=== Begin Enclosure ===
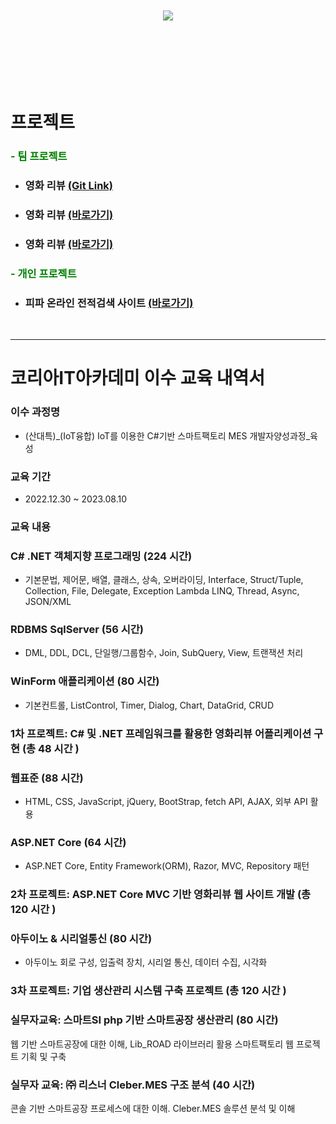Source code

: <br><br><br><br><br><br>
<div align=center>
	<img src="https://capsule-render.vercel.app/api?&color=auto&customColorList=4&type=cylinder&height=180&section=header&text=Donghoo's%20Portfolio&fontSize=60" />	
</div>
<br><br><br><br><br><br>


# 프로젝트

### <span style="color: Green">- 팀 프로젝트</span>

- ### **영화 리뷰** [(Git Link)](https://github.com/nikerun23/gradeprocess/tree/master/gradeprocess)
- ### **영화 리뷰** [(바로가기)](https://github.com/nikerun23/gradeprocess/tree/master/gradeprocess)
- ### **영화 리뷰** [(바로가기)](https://github.com/nikerun23/gradeprocess/tree/master/gradeprocess)

### <span style="color: Green">- 개인 프로젝트</span>
- ### **피파 온라인 전적검색 사이트** [(바로가기)](https://github.com/keemdonghoo/miniProject)
  
<br>

---


# 코리아IT아카데미 이수 교육 내역서


### 이수 과정명
- (산대특)_(IoT융합) IoT를 이용한 C#기반 스마트팩토리 MES 개발자양성과정_육성
### 교육 기간
- 2022.12.30 ~ 2023.08.10
### 교육 내용
### **C# .NET 객체지향 프로그래밍 (224 시간)**<br>
- 기본문법, 제어문, 배열, 클래스, 상속, 오버라이딩, Interface, Struct/Tuple, Collection, File, Delegate, Exception Lambda LINQ, Thread, Async, JSON/XML

### **RDBMS SqlServer (56 시간)**<br>
 - DML, DDL, DCL, 단일행/그룹함수, Join, SubQuery, View, 트랜잭션 처리

### **WinForm 애플리케이션 (80 시간)**<br>
- 기본컨트롤, ListControl, Timer, Dialog, Chart, DataGrid, CRUD

### **1차 프로젝트: C# 및 .NET 프레임워크를 활용한 영화리뷰 어플리케이션 구현 (총 48 시간 )**

### **웹표준 (88 시간)**<br>
- HTML, CSS, JavaScript, jQuery, BootStrap, fetch API, AJAX, 외부 API 활용

### **ASP.NET Core (64 시간)**<br>
- ASP.NET Core, Entity Framework(ORM), Razor, MVC, Repository 패턴

### **2차 프로젝트: ASP.NET Core MVC 기반 영화리뷰 웹 사이트 개발 (총 120 시간 )**<br>
 
### **아두이노 & 시리얼통신 (80 시간)**<br>
- 아두이노 회로 구성, 입출력 장치, 시리얼 통신, 데이터 수집, 시각화

### **3차 프로젝트: 기업 생산관리 시스템 구축 프로젝트 (총 120 시간 )**<br>

###  **실무자교육: 스마트SI php 기반 스마트공장 생산관리  (80 시간)**<br>
웹 기반 스마트공장에 대한 이해, Lib_ROAD 라이브러리 활용 스마트팩토리 웹 프로젝트 기획 및 구축

### **실무자 교육: ㈜ 리스너  Cleber.MES 구조 분석  (40 시간)**<br>
콘솔 기반 스마트공장 프로세스에 대한 이해. Cleber.MES 솔루션 분석 및 이해

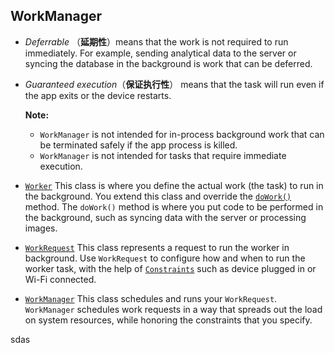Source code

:## WorkManager

- *Deferrable* （**延期性**）means that the work is not required to run immediately. For example, sending analytical data to the server or syncing the database in the background is work that can be deferred.

- *Guaranteed execution*（**保证执行性**） means that the task will run even if the app exits or the device restarts.

  **Note:**

  - `WorkManager` is not intended for in-process background work that can be terminated safely if the app process is killed.
  - `WorkManager` is not intended for tasks that require immediate execution.



- [`Worker`](https://developer.android.com/reference/androidx/work/Worker.html)
  This class is where you define the actual work (the task) to run in the background. You extend this class and override the [`doWork()`](https://developer.android.com/reference/androidx/work/Worker.html#doWork()) method. The `doWork()` method is where you put code to be performed in the background, such as syncing data with the server or processing images.
- [`WorkRequest`](https://developer.android.com/reference/androidx/work/WorkRequest.html)
  This class represents a request to run the worker in background. Use `WorkRequest` to configure how and when to run the worker task, with the help of [`Constraints`](https://developer.android.com/reference/androidx/work/Constraints.html) such as device plugged in or Wi-Fi connected. 
- [`WorkManager`](https://developer.android.com/reference/androidx/work/WorkManager.html)
  This class schedules and runs your `WorkRequest`. `WorkManager` schedules work requests in a way that spreads out the load on system resources, while honoring the constraints that you specify. 

sdas

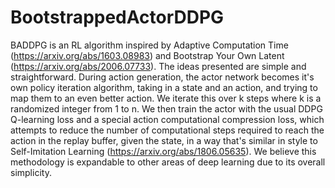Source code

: # BootstrappedActorDDPG
BADDPG is an RL algorithm inspired by Adaptive Computation Time (https://arxiv.org/abs/1603.08983) and Bootstrap Your Own Latent (https://arxiv.org/abs/2006.07733). The ideas presented are simple and straightforward. During action generation, the actor network becomes it's own policy iteration algorithm, taking in a state and an action, and trying to map them to an even better action. We iterate this over k steps where k is a randomized integer from 1 to n. We then train the actor with the usual DDPG Q-learning loss and a special action computational compression loss, which attempts to reduce the number of computational steps required to reach the action in the replay buffer, given the state, in a way that's similar in style to Self-Imitation Learning (https://arxiv.org/abs/1806.05635). We believe this methodology is expandable to other areas of deep learning due to its overall simplicity.
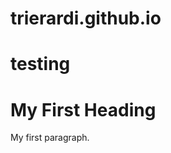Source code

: # trierardi.github.io
# testing
<!DOCTYPE html>
<html>
<body>

<h1>My First Heading</h1>
<p>My first paragraph.</p>

</body>
</html>
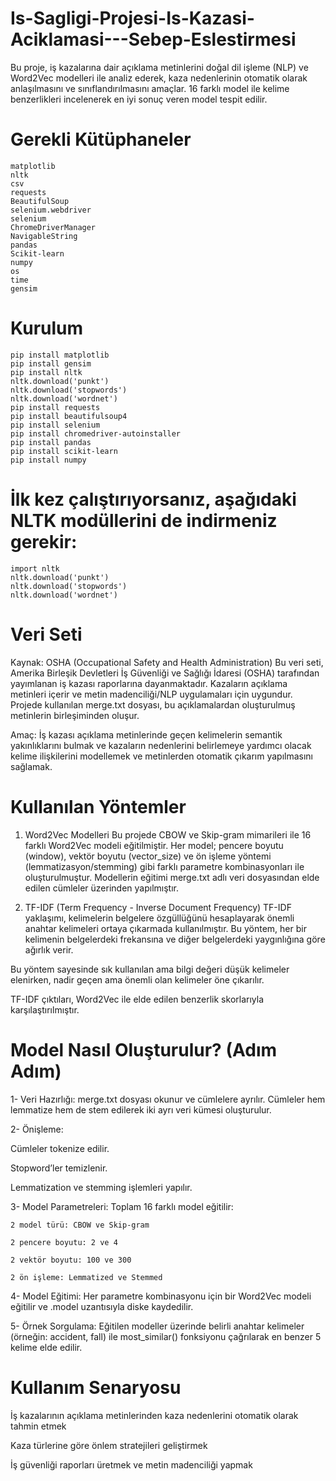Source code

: # Is-Sagligi-Projesi-Is-Kazasi-Aciklamasi---Sebep-Eslestirmesi

  Bu proje, iş kazalarına dair açıklama metinlerini doğal dil işleme (NLP) ve Word2Vec modelleri ile analiz ederek, kaza nedenlerinin otomatik olarak anlaşılmasını ve sınıflandırılmasını amaçlar. 16 farklı model ile kelime benzerlikleri incelenerek en iyi sonuç veren model tespit edilir.

# Gerekli Kütüphaneler
    matplotlib
    nltk
    csv
    requests
    BeautifulSoup
    selenium.webdriver
    selenium
    ChromeDriverManager
    NavigableString
    pandas
    Scikit-learn
    numpy
    os
    time
    gensim


# Kurulum
    pip install matplotlib
    pip install gensim
    pip install nltk
    nltk.download('punkt')
    nltk.download('stopwords')
    nltk.download('wordnet')
    pip install requests
    pip install beautifulsoup4
    pip install selenium
    pip install chromedriver-autoinstaller
    pip install pandas
    pip install scikit-learn
    pip install numpy


# İlk kez çalıştırıyorsanız, aşağıdaki NLTK modüllerini de indirmeniz gerekir:
    import nltk
    nltk.download('punkt')
    nltk.download('stopwords')
    nltk.download('wordnet')

# Veri Seti
  Kaynak: 
  OSHA (Occupational Safety and Health Administration)
  Bu veri seti, Amerika Birleşik Devletleri İş Güvenliği ve Sağlığı İdaresi (OSHA) tarafından yayımlanan iş kazası raporlarına dayanmaktadır. Kazaların açıklama metinleri içerir ve metin madenciliği/NLP uygulamaları için uygundur.
  Projede kullanılan merge.txt dosyası, bu açıklamalardan oluşturulmuş metinlerin birleşiminden oluşur.
  
  Amaç: 
  İş kazası açıklama metinlerinde geçen kelimelerin semantik yakınlıklarını bulmak ve kazaların nedenlerini belirlemeye yardımcı olacak kelime ilişkilerini modellemek ve metinlerden otomatik çıkarım yapılmasını sağlamak.

# Kullanılan Yöntemler
  1. Word2Vec Modelleri
  Bu projede CBOW ve Skip-gram mimarileri ile 16 farklı Word2Vec modeli eğitilmiştir. Her model; pencere boyutu (window), vektör boyutu (vector_size) ve ön işleme yöntemi (lemmatizasyon/stemming) gibi farklı parametre kombinasyonları ile oluşturulmuştur. Modellerin eğitimi merge.txt adlı veri dosyasından elde edilen cümleler üzerinden yapılmıştır.
  
  2. TF-IDF (Term Frequency - Inverse Document Frequency)
  TF-IDF yaklaşımı, kelimelerin belgelere özgüllüğünü hesaplayarak önemli anahtar kelimeleri ortaya çıkarmada kullanılmıştır. Bu yöntem, her bir kelimenin belgelerdeki frekansına ve diğer belgelerdeki yaygınlığına göre ağırlık verir.
  
  Bu yöntem sayesinde sık kullanılan ama bilgi değeri düşük kelimeler elenirken, nadir geçen ama önemli olan kelimeler öne çıkarılır.

  TF-IDF çıktıları, Word2Vec ile elde edilen benzerlik skorlarıyla karşılaştırılmıştır.

# Model Nasıl Oluşturulur? (Adım Adım)
1- Veri Hazırlığı:
  merge.txt dosyası okunur ve cümlelere ayrılır. Cümleler hem lemmatize hem de stem edilerek iki ayrı veri kümesi oluşturulur.

2- Önişleme:

  Cümleler tokenize edilir.
  
  Stopword’ler temizlenir.
  
  Lemmatization ve stemming işlemleri yapılır.

3- Model Parametreleri:
  Toplam 16 farklı model eğitilir:

    2 model türü: CBOW ve Skip-gram
    
    2 pencere boyutu: 2 ve 4
    
    2 vektör boyutu: 100 ve 300
    
    2 ön işleme: Lemmatized ve Stemmed

4- Model Eğitimi:
  Her parametre kombinasyonu için bir Word2Vec modeli eğitilir ve .model uzantısıyla diske kaydedilir.

5- Örnek Sorgulama:
  Eğitilen modeller üzerinde belirli anahtar kelimeler (örneğin: accident, fall) ile most_similar() fonksiyonu çağrılarak en benzer 5 kelime elde edilir.

# Kullanım Senaryosu
  İş kazalarının açıklama metinlerinden kaza nedenlerini otomatik olarak tahmin etmek

  Kaza türlerine göre önlem stratejileri geliştirmek

  İş güvenliği raporları üretmek ve metin madenciliği yapmak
=== End Enclosure ===
* _ABOUT THIS EXERCISE_
Report all lines in the records that include the string "영화리뷰".

* _ANSWER TO THIS PROBLEM_
### **1차 프로젝트: C# 및 .NET 프레임워크를 활용한 영화리뷰 어플리케이션 구현 (총 48 시간 )**
### **2차 프로젝트: ASP.NET Core MVC 기반 영화리뷰 웹 사이트 개발 (총 120 시간 )**<br>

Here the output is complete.